Comme on le craignait depuis le début de l’invasion de l’Ukraine par la Russie, la reprise économique de la zone euro semble temporairement mise entre parenthèses. Ceci étant, la situation semble tout autre aux Etats-Unis. Ceux-ci sont évidemment fortement impliqués dans le conflit via les sanctions à l’égard de la Russie et l’aide apportée à l’Ukraine. Mais sur le plan économique, l’impact du conflit reste plus modéré. Certes, les prévisions d’inflation sont légèrement revue à la hausse en raison de prix pétroliers plus élevés mais au niveau de la croissance économique, l’impact reste marginal. Et en tout cas bien moindre que dans la zone euro.

L’économie américaine apparaît donc résiliente pour l’instant et son principal problème n’est pas vraiment une baisse de la demande mais plutôt la capacité des entreprises (et de leur approvisionnement) à suivre celle-ci. Les indicateurs de confiance ne subissent pas le choc du conflit, et si la confiance des consommateurs s’est un peu repliée en mars, c’est probablement davantage en raison de l’inflation que de la tragédie ukrainienne. Il faut dire que le marché de l’emploi est particulièrement solide. L’économie américaine a encore créé 430.000 emplois en mars et les chiffres des mois précédents ont été revus à la hausse. Le chômage baisse à 3,6% (3,8% en février) et il y a actuellement 1,7 poste à pourvoir pour chaque demandeur d’emploi! Cerise sur le gâteau, les salaires progressent de 5,6% sur un an. Cela peut être un problème pour la marge des entreprises et un risque de nouvelles augmentations de prix à l’avenir. Mais à très court terme, cette hausse efface en partie l’effet de l’inflation sur le pouvoir d’achat des ménages.

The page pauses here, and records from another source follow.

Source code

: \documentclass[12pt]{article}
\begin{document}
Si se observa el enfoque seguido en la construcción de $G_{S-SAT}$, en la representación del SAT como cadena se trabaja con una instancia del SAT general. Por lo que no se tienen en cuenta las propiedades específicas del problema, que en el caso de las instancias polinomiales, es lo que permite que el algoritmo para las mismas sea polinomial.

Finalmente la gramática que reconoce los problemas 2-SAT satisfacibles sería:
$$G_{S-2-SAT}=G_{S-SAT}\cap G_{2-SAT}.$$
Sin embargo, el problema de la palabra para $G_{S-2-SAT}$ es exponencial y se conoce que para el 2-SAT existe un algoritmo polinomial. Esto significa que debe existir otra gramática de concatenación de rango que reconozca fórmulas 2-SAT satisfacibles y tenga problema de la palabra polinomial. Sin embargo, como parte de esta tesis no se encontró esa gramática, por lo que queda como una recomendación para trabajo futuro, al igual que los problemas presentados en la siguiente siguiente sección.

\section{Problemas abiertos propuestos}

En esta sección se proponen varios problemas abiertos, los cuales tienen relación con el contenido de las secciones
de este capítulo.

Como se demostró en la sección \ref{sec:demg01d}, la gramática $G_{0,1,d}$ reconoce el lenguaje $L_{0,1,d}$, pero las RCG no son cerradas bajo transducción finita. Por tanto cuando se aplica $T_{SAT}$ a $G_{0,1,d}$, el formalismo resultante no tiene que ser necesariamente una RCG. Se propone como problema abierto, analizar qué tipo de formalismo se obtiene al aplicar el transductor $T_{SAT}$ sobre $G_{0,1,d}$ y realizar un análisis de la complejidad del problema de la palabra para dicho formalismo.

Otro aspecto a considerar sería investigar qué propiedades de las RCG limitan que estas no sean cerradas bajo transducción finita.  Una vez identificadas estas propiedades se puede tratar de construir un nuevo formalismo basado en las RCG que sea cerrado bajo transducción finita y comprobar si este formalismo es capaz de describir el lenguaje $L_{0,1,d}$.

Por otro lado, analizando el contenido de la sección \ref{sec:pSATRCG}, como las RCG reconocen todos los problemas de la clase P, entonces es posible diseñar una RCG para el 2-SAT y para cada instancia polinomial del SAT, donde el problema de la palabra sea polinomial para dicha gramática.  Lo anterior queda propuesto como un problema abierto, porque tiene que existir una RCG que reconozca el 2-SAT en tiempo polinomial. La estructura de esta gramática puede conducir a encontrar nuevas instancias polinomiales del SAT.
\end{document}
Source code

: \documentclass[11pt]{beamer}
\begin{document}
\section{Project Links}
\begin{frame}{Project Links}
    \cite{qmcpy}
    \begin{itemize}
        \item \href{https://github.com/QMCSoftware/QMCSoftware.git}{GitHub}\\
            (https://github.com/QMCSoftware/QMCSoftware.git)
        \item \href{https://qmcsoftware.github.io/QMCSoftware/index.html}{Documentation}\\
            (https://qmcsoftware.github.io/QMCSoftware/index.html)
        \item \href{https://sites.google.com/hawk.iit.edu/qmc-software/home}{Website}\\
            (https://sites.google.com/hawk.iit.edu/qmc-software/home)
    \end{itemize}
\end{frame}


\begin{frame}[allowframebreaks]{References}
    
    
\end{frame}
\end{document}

S’agissant de l’inflation, c’est vrai qu’elle atteint là-aussi des niveaux record puisqu’elle dépasse 8%. La situation n’en demeure pas moins très différente qu’en zone euro. D’une part, l’énergie n’est responsable que d’environ un quart de l’inflation (contre plus de la moitié en zone euro). Et s’agissant de l’énergie, il ne faut pas oublier que les Etats-Unis sont producteurs de pétrole et de gaz. Dès lors, même si le consommateur paye son énergie plus cher (surtout en raison du prix du pétrole, d’ailleurs), une grande partie de cette facture retourne dans l’économie américaine via les producteurs. C’est une différence fondamentale avec l’Europe. Dans celle-ci, l’augmentation des prix de l’énergie se traduit par une augmentation du chèque payé par les consommateurs au reste du monde. Il s’agit donc bien d’un appauvrissement sur le plan macroéconomique.

Avec une croissance solide et une inflation galopante, le comportement plus restrictif de la banque centrale américaine est tout sauf une surprise. Les hausses de taux devraient se succéder cette année, ce que les marchés financiers ont déjà bien anticipé. En fait, les regards se tournent de plus en plus vers 2023: avec le plein emploi et des taux à la hausse, ne faut-il pas s’attendre à une fin de cycle en fin d’année prochaine, et donc à un ralentissement économique? C’est peut-être aller un peu vite en besogne: beaucoup de choses peuvent encore se passer. En particulier les problèmes d’approvisionnement, qui pourraient jouer un mauvais tour à l’économie américaine dans les prochains mois. Mais le contraste avec les peines actuelles de la zone euro, où le terme de stagflation n’est plus tabou, est assez saisissant.